We are inching our way back to some kind of forever altered state of normal. For me, today felt like a turning point in that direction.
This morning I took my periodic tour of tefillot (prayer services) in which I pop in on all the tefillot going on in our building between 8 and 8:30 a.m. It is always heartening to go from 3-year-olds to 13-year-olds in 30 minutes, sort of like a time warp experience seeing the lifecycle of childhood compressed in a really speedy time frame.
A 3-year-old child held the door to the tunnel open for me while working with classmates to deliver a healthy snack to their classroom. First graders were taking the Torah out of the ark and getting set to give it a kiss. In tefillot for Grades 2-5, I watched 2nd graders follow along in their Siddurim while uttering each word in Hebrew, and then enjoyed a rendition of Adon Olam chanted in the patriotic Yankee Doodle melody that is a current favorite. I got to Middle School tefillot in time for misheberach, encountering one of the longest lines waiting to recite names for healing, including the names of the first responders and congregants who are recovering from their injuries of three weeks ago.

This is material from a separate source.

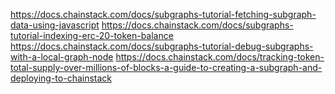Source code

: https://docs.chainstack.com/docs/subgraphs-tutorial-fetching-subgraph-data-using-javascript
https://docs.chainstack.com/docs/subgraphs-tutorial-indexing-erc-20-token-balance
https://docs.chainstack.com/docs/subgraphs-tutorial-debug-subgraphs-with-a-local-graph-node
https://docs.chainstack.com/docs/tracking-token-total-supply-over-millions-of-blocks-a-guide-to-creating-a-subgraph-and-deploying-to-chainstack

Later in the day, I sat around a table in my office, in one of our regular meetings with leaders from Yeshiva Schools and Hillel Academy. We all shared the same experience of the last several weeks, with people from across the country marveling at the way we Jews in Pittsburgh get along with one another and feel that we are all one tight community. As if it doesn’t happen like this anywhere else.
And just now, two of our 8th Grade docents for the Gary and Nancy Tuckfelt Keeping Tabs: A Holocaust Sculpture rushed downstairs when called to offer a tour to the two Duquesne University priests who have been spending several hours with us this week. They’ve been here twice already, to offer support to anyone seeking it, including for our Christian staff members who seek spiritual strength and comfort along with the rest of us.

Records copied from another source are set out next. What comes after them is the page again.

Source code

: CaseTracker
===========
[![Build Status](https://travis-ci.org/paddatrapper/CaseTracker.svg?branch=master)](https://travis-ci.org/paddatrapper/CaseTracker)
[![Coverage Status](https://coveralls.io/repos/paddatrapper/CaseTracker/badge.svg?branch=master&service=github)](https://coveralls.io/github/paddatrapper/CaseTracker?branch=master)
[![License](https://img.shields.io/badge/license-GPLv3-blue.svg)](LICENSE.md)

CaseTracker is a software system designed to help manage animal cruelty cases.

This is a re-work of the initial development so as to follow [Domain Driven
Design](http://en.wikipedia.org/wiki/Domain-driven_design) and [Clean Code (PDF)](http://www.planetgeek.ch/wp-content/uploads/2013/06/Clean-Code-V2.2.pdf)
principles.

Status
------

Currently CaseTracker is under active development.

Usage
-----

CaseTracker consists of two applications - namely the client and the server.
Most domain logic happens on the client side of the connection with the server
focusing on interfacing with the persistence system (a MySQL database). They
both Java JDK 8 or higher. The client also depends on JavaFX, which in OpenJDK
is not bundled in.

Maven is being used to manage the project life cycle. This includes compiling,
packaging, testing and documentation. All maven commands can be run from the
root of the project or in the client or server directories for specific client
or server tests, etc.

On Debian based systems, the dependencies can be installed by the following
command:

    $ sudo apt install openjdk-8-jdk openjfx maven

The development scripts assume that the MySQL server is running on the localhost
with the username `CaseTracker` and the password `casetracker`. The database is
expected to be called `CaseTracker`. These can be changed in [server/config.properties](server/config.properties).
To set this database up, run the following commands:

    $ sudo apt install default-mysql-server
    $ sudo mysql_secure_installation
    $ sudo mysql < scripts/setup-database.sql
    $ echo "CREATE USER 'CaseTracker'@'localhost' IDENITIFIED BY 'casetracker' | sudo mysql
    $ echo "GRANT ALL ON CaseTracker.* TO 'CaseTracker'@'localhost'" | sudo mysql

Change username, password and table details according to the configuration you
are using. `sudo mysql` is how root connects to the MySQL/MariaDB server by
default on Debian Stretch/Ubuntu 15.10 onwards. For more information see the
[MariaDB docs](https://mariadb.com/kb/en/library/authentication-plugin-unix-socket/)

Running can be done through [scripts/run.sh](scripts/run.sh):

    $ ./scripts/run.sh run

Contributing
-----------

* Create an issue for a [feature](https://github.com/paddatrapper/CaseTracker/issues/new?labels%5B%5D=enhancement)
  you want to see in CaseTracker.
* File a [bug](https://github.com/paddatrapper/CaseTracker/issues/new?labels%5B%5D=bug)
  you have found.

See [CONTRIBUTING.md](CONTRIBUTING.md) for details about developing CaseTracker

Passing through the halls, I saw exquisite works of art that arrived in a package from Montreal, sent to us with love from children from the Jewish community there. They were being unwrapped and put on display along with hundreds of cards, letters, drawings, and even a tapestry that have come in from Jewish, Muslim, Christian, public, private, and parochial schools from places near and far. I know that the people from around the continent who have thought to write to us, draw for us, send us food, or get on a bus for a one-day round trip visit from Brooklyn, were going through their own process of shock, grief, and sorrow that turned into empathy that turned into action.
It has been incredibly healing to be on the receiving end of their actions and to feel the waves of love and support and solidarity wash over us, even as we begin to wonder what we can do to reach out to the victims and their families of the Thousand Oaks mass shooting, the victims of fire throughout California, and the victims of another war heating up between Israel and Gaza, and the victims of homelessness, neglect, gun violence, or poverty in our own neighborhoods, sadly, to name just a few of the horrors that are befalling innocent people worldwide. The capacity to receive comfort and the impulse to offer comfort are a cycle of caring that shows the best in humanity. And this cycle of caring is what perhaps distinguishes the response to this anti-Semitic attack from past atrocities.
A good friend told me she’d found comfort in the Facebook status posted by one her friends, Alice Sahel-Azagury: “The difference is the absence of indifference.” Alice and her family moved to Pittsburgh from Paris in 2016 after the sharp increase in anti-Semitic attacks. There was no Magen David (Star of David) on billboards, and little outcry beyond the Jewish world to recognize the attacks as anti-Semitic and anti-human.
For me, the “absence of indifference” is what has brought light in this very dark time. Yes, we as Jews were attacked for being Jews. But in the long history of anti-Semitism there are not many examples of solidarity around us by Jews and non-Jews alike.
I am so grateful to be part of a community that will forever stand as one of the brightest examples of the absence of indifference. Our tummies and walls and display boards are overflowing with such examples. As are our hearts.